While a UK withdrawal agreement dealing with citizens’ rights, the £39bn financial settlement and the Irish border have been agreed in principle, the political declaration on the future relationship is yet to be finalised. A seven-page declaration published last week is set to become a much heavier document after member states made a series of interventions in meetings with the European commission for additional text. One EU diplomat said: “It’s a Christmas tree and all the member states are putting their baubles on it.”

Olly Robbins, Downing Street’s Brexit adviser, was in Brussels this weekend for meetings with the commission. On Sunday, ambassadors for the 27 member states are to meet Barnier to discuss the text. Negotiations will have to be completed when ministers for the 27 meet on Monday, with a draft due to be made public on Tuesday.

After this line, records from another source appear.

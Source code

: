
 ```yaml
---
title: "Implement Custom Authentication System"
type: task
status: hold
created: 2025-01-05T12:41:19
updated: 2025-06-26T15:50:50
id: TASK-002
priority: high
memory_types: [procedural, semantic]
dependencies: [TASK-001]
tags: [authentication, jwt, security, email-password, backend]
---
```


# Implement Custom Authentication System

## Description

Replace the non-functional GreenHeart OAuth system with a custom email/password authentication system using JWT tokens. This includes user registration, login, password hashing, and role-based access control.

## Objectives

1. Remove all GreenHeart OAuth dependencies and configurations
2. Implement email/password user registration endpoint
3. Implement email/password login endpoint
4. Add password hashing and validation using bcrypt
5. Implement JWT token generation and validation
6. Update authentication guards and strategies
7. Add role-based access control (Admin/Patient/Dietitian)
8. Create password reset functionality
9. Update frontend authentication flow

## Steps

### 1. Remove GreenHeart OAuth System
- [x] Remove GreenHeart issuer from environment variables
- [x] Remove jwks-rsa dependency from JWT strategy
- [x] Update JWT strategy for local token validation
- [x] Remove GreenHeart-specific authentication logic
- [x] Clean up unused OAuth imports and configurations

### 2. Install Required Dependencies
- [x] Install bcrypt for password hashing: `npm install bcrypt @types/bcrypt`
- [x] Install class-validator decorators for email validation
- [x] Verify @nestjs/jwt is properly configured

Downing Street is hopeful that the political declaration can be a “sweetener” to the withdrawal agreement, which has faced a storm of protest in Britain.

On Saturday, Commons leader Andrea Leadsom insisted there was “more to be done” before a special European council meeting on Sunday 25 November to get “the best possible deal for the UK”.

But the extra demands on the UK are likely to be unwelcome to Brexiters, who fear that the government is allowing the UK to be permanently sucked into the EU’s regulatory orbit.

While the UK is a leading light among the EU member states on climate change, the French government is concerned that in a post-Brexit world there will be calls within Britain to undercut the rest of the continent.

The EU has been steadily ratcheting up its targets as part of the 2015 Paris climate change accord, and France wants the UK to be bound to them.

Last week the European parliament adopted energy-savings targets of 32.5% and a renewable energy uplift of 32% by 2030. That will put the bloc on course to cut emissions by 45% from 1990 levels by 2030.

The most politically sensitive demand from the EU is likely, however, to concern the trade-off the bloc wants to make between access for the European fishing fleet to British waters and the wider trade deal.

It is understood that a clause will be included in the political declaration making a link between British companies having access to the European market, and maintaining the “existing reciprocal access to fishing waters and resources”.

The EU wants a deal on access to UK waters by July 2020, with the UK being tied to making its “best endeavour” to get an agreement, or British exporters will face a loss of access to its market for their own goods.

A number of member states are also championing more positive language in the political declaration on the future trading relationship.

One diplomat from a European country on the western fringe of the EU said: “The relationship as sketched out in the political declaration doesn’t do enough for us. It doesn’t protect the supply lines and we should aim higher, and lock ourselves in to achieve more.”

Andrew Duff, a former MEP, and visiting fellow at the European Policy Centre thinktank, said: “The political declaration needs to do two things – corral the 27 behind a settled course of action leading to an unprecedented association agreement with the UK, and secondly to commit the British prime minister – and if possible her successor – in that same direction.

“It can’t be too loose, therefore, but also can’t be so tightly drafted that it pre-empts the association agreement negotiations. It’s the first chance for the EU 27 to plot the future of Europe without the Brits – an important moment, therefore.”